EXERCISE DIRECTIONS> In the entries below, find the line with "(prefix-in jq- json/format/jq))" and the line with "(jq-pretty-print-jsexpr json)". Reproduce those two lines and every line between them exactly, and nothing more.

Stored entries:
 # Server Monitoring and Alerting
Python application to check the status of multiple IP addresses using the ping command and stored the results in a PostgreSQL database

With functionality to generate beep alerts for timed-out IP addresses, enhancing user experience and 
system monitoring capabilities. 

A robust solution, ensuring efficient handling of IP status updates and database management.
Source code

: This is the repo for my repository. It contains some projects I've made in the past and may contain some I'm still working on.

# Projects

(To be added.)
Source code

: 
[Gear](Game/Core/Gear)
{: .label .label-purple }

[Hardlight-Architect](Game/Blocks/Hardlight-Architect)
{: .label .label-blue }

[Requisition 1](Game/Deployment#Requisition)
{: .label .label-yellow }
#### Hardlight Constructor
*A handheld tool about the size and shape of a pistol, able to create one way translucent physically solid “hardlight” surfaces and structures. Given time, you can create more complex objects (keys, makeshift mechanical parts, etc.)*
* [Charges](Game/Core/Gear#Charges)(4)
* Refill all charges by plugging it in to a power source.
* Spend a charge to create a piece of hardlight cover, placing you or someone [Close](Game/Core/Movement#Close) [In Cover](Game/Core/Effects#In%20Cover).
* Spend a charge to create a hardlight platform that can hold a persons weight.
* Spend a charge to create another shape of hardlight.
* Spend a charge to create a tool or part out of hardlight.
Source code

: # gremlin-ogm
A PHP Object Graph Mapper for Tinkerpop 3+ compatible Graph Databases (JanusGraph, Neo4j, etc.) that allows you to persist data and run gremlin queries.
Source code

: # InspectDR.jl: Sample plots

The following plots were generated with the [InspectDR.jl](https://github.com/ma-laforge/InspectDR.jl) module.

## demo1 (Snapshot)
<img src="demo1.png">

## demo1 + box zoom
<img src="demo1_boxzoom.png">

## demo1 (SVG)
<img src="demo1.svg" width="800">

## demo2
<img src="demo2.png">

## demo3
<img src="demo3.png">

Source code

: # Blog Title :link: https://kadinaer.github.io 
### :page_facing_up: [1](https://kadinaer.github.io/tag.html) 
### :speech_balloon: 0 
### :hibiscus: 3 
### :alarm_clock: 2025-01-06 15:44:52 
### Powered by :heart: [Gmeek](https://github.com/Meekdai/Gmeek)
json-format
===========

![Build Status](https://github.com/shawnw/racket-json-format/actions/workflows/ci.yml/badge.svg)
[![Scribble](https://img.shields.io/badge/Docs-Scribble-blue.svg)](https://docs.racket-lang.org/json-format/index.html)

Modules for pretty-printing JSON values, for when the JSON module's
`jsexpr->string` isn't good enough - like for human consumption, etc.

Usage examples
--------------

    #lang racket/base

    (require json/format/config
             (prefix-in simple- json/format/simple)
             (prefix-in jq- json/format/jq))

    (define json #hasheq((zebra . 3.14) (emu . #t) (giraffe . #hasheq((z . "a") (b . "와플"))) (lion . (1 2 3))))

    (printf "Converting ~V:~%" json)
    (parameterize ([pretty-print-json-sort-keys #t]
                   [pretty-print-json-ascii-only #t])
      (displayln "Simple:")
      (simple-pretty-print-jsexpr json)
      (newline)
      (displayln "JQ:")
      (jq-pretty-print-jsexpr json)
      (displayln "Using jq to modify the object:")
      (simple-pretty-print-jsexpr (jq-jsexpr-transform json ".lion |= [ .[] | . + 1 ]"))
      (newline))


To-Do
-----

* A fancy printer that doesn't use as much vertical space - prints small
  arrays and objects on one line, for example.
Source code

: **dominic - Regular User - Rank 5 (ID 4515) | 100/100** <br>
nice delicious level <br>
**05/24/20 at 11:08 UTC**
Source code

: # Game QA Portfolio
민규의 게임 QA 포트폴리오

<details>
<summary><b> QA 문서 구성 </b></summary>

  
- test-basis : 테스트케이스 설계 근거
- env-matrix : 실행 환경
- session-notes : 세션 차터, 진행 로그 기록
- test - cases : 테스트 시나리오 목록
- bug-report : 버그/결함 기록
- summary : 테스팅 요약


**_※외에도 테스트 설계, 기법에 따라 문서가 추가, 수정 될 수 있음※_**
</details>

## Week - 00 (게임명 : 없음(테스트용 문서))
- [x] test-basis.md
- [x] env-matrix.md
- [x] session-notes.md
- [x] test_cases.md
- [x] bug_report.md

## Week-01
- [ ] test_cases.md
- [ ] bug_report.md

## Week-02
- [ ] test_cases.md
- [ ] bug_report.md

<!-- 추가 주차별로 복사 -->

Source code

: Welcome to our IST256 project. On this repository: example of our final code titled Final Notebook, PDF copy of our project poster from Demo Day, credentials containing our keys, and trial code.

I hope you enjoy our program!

SOLVED EXERCISE>
             (prefix-in jq- json/format/jq))

    (define json #hasheq((zebra . 3.14) (emu . #t) (giraffe . #hasheq((z . "a") (b . "와플"))) (lion . (1 2 3))))

    (printf "Converting ~V:~%" json)
    (parameterize ([pretty-print-json-sort-keys #t]
                   [pretty-print-json-ascii-only #t])
      (displayln "Simple:")
      (simple-pretty-print-jsexpr json)
      (newline)
      (displayln "JQ:")
      (jq-pretty-print-jsexpr json)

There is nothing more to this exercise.